Il ne nous sera pas difficile de reconnaître que les femmes, au fur et à mesure qu’elles travaillaient dans la production et devenaient économiquement indépendantes, réagissaient avec une amertume grandissante à propos de leur existence de second ordre – tant dans la famille que dans la société. N’importe quel observateur libre et exempt de préjugés peut constater facilement qu’il existe une contradiction flagrante entre la reconnaissance de la femme comme force de travail socialement utile et sa discrimination par la législation bourgeoise. Cette contradiction entre la signification du travail de la femme pour la production, d’une part, et son absence de droits d’un point de vue politique et social, d’autre part, ainsi que sa subordination à son mari qui a cessé pourtant depuis longtemps de subvenir à ses besoins, cette contradiction, donc, nous la devons à l’origine à la naissance de la prétendue « question des femmes ».
La « question des femmes » fut posée avec une véhémence toute particulière dans la seconde moitié du siècle dernier, bien que nous trouvions déjà des prémices dans ce sens à une période nettement antérieure. Nous les constatons déjà à l’époque où la concurrence de la manufacture précipita à la faillite les petits artisans et les ouvriers à domicile, les forçant à vendre leur propre force de travail aux grandes entreprises, ainsi que celle de leur femme et de leurs enfants. A la fin du XVIII° siècle et au début du XIX° siècle, la « question des femmes » se concentra cependant essentiellement sur le salaire des femmes et leur droit à un « travail décent ». En trois siècles, les corporations avec leurs privilèges et la sévérité de leurs décrets firent en sorte que la femme se retrouva exclue des métiers artisanaux. Les corporations tentèrent de la reléguer pour toujours à ses fourneaux, c’est-à-dire que la femme devait se retirer de la production et abandonner celle-ci à l’homme. Ce qui eut naturellement pour conséquence d’aggraver la situation de la femme. Depuis qu’elle perdit la possibilité d’exercer une profession artisanale, elle devint plus facilement la proie du fabricant et la victime de sa politique d’exploitation.
En France, le système de la manufacture dominait alors la production. Mais les fabriques n’étaient qu’exceptionnellement assez grandes pour qu’on puisse parler d’entreprises industrielles, c’est-à-dire dépassant plus de cent ouvriers. Le travail à domicile et la manufacture étaient florissants et quadrillaient la France entière.
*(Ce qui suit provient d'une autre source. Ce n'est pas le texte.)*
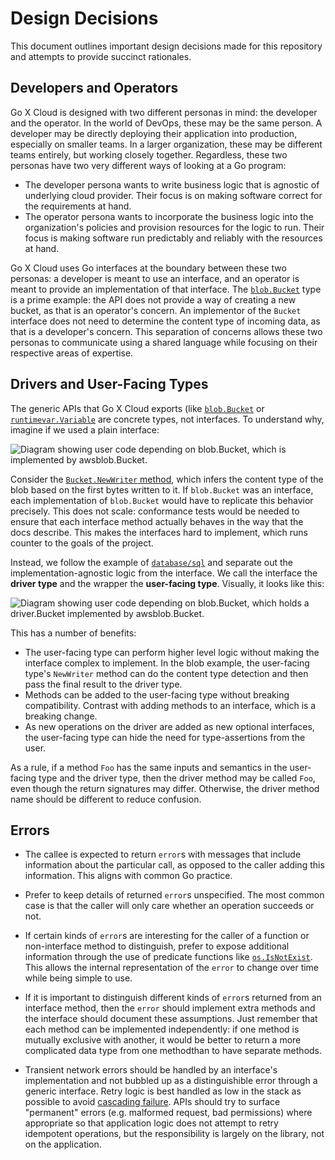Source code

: # Design Decisions

This document outlines important design decisions made for this repository and
attempts to provide succinct rationales.

## Developers and Operators

Go X Cloud is designed with two different personas in mind: the developer and
the operator. In the world of DevOps, these may be the same person. A developer
may be directly deploying their application into production, especially on
smaller teams. In a larger organization, these may be different teams entirely,
but working closely together. Regardless, these two personas have two very
different ways of looking at a Go program:

- The developer persona wants to write business logic that is agnostic of
  underlying cloud provider. Their focus is on making software correct for the
  requirements at hand.
- The operator persona wants to incorporate the business logic into the
  organization's policies and provision resources for the logic to run. Their
  focus is making software run predictably and reliably with the resources at
  hand.

Go X Cloud uses Go interfaces at the boundary between these two personas: a
developer is meant to use an interface, and an operator is meant to provide an
implementation of that interface. The [`blob.Bucket`] type is a prime example:
the API does not provide a way of creating a new bucket, as that is an
operator's concern. An implementor of the `Bucket` interface does not need to
determine the content type of incoming data, as that is a developer's concern.
This separation of concerns allows these two personas to communicate using a
shared language while focusing on their respective areas of expertise.

[`blob.Bucket`]: https://godoc.org/github.com/google/go-x-cloud/blob#Bucket

## Drivers and User-Facing Types

The generic APIs that Go X Cloud exports (like [`blob.Bucket`][] or
[`runtimevar.Variable`][] are concrete types, not interfaces. To understand why,
imagine if we used a plain interface:

![Diagram showing user code depending on blob.Bucket, which is implemented by
awsblob.Bucket.](img/user-facing-type-no-driver.png)

Consider the [`Bucket.NewWriter` method][], which infers the content type of the
blob based on the first bytes written to it. If `blob.Bucket` was an interface,
each implementation of `blob.Bucket` would have to replicate this behavior
precisely. This does not scale: conformance tests would be needed to ensure that
each interface method actually behaves in the way that the docs describe. This
makes the interfaces hard to implement, which runs counter to the goals of the
project.

Instead, we follow the example of [`database/sql`][] and separate out the
implementation-agnostic logic from the interface. We call the interface the
**driver type** and the wrapper the **user-facing type**. Visually, it looks
like this:

![Diagram showing user code depending on blob.Bucket, which holds a
driver.Bucket implemented by awsblob.Bucket.](img/user-facing-type.png)

This has a number of benefits:

-  The user-facing type can perform higher level logic without making the
   interface complex to implement. In the blob example, the user-facing type's
   `NewWriter` method can do the content type detection and then pass the final
   result to the driver type.
-  Methods can be added to the user-facing type without breaking compatibility.
   Contrast with adding methods to an interface, which is a breaking change.
-  As new operations on the driver are added as new optional interfaces, the
   user-facing type can hide the need for type-assertions from the user.

As a rule, if a method `Foo` has the same inputs and semantics in the
user-facing type and the driver type, then the driver method may be called
`Foo`, even though the return signatures may differ. Otherwise, the driver
method name should be different to reduce confusion.

[`runtimevar.Variable`]: https://godoc.org/github.com/google/go-x-cloud/runtimevar#Variable
[`Bucket.NewWriter` method]: https://godoc.org/github.com/google/go-x-cloud/blob#Bucket.NewWriter
[`database/sql`]: https://godoc.org/database/sql

## Errors

-   The callee is expected to return `error`s with messages that include
    information about the particular call, as opposed to the caller adding this
    information. This aligns with common Go practice.

-   Prefer to keep details of returned `error`s unspecified. The most common
    case is that the caller will only care whether an operation succeeds or not.

-   If certain kinds of `error`s are interesting for the caller of a function or
    non-interface method to distinguish, prefer to expose additional information
    through the use of predicate functions like
    [`os.IsNotExist`](https://golang.org/pkg/os/#IsNotExist). This allows the
    internal representation of the `error` to change over time while being
    simple to use.

-   If it is important to distinguish different kinds of `error`s returned from
    an interface method, then the `error` should implement extra methods and the
    interface should document these assumptions. Just remember that each method
    can be implemented independently: if one method is mutually exclusive with
    another, it would be better to return a more complicated data type from one
    methodthan to have separate methods.

-   Transient network errors should be handled by an interface's implementation
    and not bubbled up as a distinguishible error through a generic interface.
    Retry logic is best handled as low in the stack as possible to avoid
    [cascading failure][]. APIs should try to surface "permanent" errors (e.g.
    malformed request, bad permissions) where appropriate so that application
    logic does not attempt to retry idempotent operations, but the
    responsibility is largely on the library, not on the application.

[cascading failure]: https://landing.google.com/sre/book/chapters/addressing-cascading-failures.html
De petites entreprises de manufacture ne comptant pas plus de dix à vingt ouvriers se multiplièrent comme des champignons dans la région parisienne et dans les autres villes françaises. Dans ces manufactures, on confectionnait non seulement des tissus et des draps lourds et grossiers jusqu’aux plus fines dentelles, mais aussi des articles en or ou en métal, ainsi que toutes sortes d’objets d’usage courant. De nombreuses femmes travaillaient dans le tissage et le filage. Elles représentaient souvent même jusqu’à 90 % de l’ensemble des forces de travail employées dans ce secteur. En France, la confection de la soie était quasiment passée à la production industrielle. Dans ce domaine, la fabrique l’avait emporté sur l’industrie à domicile et la manufacture. A la veille de la Révolution française, le prolétariat féminin s’était considérablement développé, et les faubourgs de Paris furent submergés de mendiants et de prostituées, d’une multitude de femmes sans travail, souffrant de la misère et de la faim. Il n’est donc pas étonnant que, lors des émeutes de juillet 1789, les femmes se soient engagées de façon particulièrement véhémente contre la domination et l’exploitation des nantis. Les « femmes du peuple » de Paris revendiquaient de façon conséquente dans leurs mots d’ordre et leurs pétitions le droit au travail et la promesse de pouvoir « gagner honnêtement leur vie ». Elles réclamaient également le droit au travail pour l’homme et la femme, en même temps qu’une interdiction pour l’homme de travailler dans les métiers typiquement féminins, s’engageant parallèlement à renoncer à chercher du travail dans les secteurs spécifiquement masculins. « Si nous cherchons du travail, ce n’est pas pour nous libérer des hommes, mais pour nous bâtir une existence propre dans un cadre modeste », disait l’une de ces pétitions.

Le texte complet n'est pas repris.